AD2015隔離都市ロンリネス・ガーディアン

桜庭一樹『AD2015隔離都市ロンリネス・ガーディアン』(ファミ通文庫)

いまやラノベ作家から天上りして直木賞受賞作家に転じた桜庭一樹のデビュー作。ブックオフで地道に探せば出てくる可能性もあるのだが、これがなかなかみつからない。地方都市のブックオフにいけば、ある可能性が高いかも。2000年第一回ファミ通エンターテイメント大賞小説部門佳作受賞作に修正・加筆した本である。魔界都市ハンター的な舞台設定をうまく利用しながら、ミステリ風味に仕立て上げたSF。『砂糖菓子の弾丸は撃ちぬけない』(富士見ミステリー文庫)が生理的に受け付けなかったので、それ以後読んでいなかったのだが、それは食わず嫌いだと反省してデビュー作に戻ることにした。この方向性でSFをもっと書いてくれればいいなぁと思った人も多いはずなのだが、あとがきにもあるように「色々と挑戦したい」という彼女の方向性がうまく結実した、と考えればあとがきどおり、作家として目標通り大成功したという感はある。

物語は魔界都市(打ち消し線が描けないorz...)新宿。ある研究所からウィルスが漏えいし、新宿は政府によって完全に隔離された地になってしまう。このウィルスは感染した成人を確実に死へと至らしめ、幼少期に感染した子供たちは5歳以下の子供たちを除いて、成人すれば20代で確実に死ぬというものだった。アウトブレイクが起こったときに5歳以下の子供たちは免疫をもったものの、親と死別してしまったために「ピティフル・チルドレン」と呼ばれる存在になっていた。主人公一樹(桜庭さんの分身ね)はアウトブレイクを免れた一人。彼は成人して自ら志願して、ウィルスに汚染された新宿に単身乗り込むことに。そしてそこで出会ったのは、昔の幼馴染たちだったのだが…。

アウトブレイクの封じ込め(音速に近いエアダクトによる封じ込め)というアイディアによって完全に新宿を隔離するというアイディアは面白い。そこに大人たちが死別してしまうというウィルスを導入し、完全に隔離された空間とその代替空間としてVR新宿を作成し、ふたつの世界を行き来するあたりは、柾悟郎の『ヴィーナス・シティ』(ハヤカワ文庫JA)からのアイディアだろう。このあたりの話は菅浩江『プレシャス・ライアー』(光文社文庫)やニール・スティーブンスン『スノウ・クラッシュ』(ハヤカワ文庫SF)とも比較でき、ライトノベルという体裁でいきいきとしたVR空間の描写に成功しているとぼくは感じた。そういった意味では、巻末の中村うさぎの解説にあるように「目新しいものはない」のだが、むしろウィルスに冒された一樹の同級生と彼、そしてピティフル・チルドレンとの人間模様を、ミステリ風味に描いたことこそが、本書の面白さだと僕は感じた。
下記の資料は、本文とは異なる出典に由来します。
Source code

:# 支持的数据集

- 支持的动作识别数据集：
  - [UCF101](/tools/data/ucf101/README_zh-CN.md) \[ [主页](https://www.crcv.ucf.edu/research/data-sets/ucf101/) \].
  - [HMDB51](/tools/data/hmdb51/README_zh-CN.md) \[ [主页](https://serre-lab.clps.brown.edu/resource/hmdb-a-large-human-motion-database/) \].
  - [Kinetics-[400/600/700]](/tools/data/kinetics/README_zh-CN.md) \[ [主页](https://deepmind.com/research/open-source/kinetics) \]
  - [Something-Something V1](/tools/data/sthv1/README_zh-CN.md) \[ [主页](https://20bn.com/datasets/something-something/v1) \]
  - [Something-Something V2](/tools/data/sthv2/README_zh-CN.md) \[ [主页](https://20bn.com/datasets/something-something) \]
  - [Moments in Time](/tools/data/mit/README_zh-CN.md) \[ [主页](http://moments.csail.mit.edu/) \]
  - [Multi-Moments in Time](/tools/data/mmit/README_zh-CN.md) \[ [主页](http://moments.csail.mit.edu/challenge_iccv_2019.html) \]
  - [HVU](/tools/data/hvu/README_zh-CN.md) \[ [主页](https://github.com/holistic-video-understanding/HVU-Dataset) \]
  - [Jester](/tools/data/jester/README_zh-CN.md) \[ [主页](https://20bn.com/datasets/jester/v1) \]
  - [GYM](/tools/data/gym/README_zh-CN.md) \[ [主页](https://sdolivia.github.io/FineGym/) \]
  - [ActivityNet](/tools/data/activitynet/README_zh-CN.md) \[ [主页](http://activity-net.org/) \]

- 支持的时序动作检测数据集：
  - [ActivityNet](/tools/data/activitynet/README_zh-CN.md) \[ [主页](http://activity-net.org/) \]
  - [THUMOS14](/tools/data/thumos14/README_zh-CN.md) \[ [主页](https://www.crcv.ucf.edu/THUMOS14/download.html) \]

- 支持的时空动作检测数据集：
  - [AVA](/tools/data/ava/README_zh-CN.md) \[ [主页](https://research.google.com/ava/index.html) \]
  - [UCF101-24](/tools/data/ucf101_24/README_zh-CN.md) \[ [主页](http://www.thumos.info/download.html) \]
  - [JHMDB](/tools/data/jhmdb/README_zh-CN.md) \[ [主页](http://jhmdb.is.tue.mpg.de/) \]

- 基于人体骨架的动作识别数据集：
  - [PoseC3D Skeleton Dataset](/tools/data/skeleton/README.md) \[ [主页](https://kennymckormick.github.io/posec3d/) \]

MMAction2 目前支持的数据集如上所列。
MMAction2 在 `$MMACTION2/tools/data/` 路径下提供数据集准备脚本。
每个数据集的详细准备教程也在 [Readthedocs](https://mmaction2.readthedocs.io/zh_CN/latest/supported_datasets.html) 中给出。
つまりSF的ガジェットとしては既存のものを使って陳腐化しているものの、そこにミステリ風味のヒューマンドラマがプラスαされていることにより、読者を引き付けることに成功しているのではないかと感じた。ミステリ読みの人はたぶん「あーそうだろうなぁ」と思う展開かもしれないのだが、僕には割と衝撃的なラストになっていたので、大変面白く読めたというのが実際。ということで、本書を読んで面白かったので桜庭一樹は徐々に読み進めていこうと思う。ブックオフ等で見つけたら購入をお勧めできる一冊。500円ぐらいまでなら買いかな。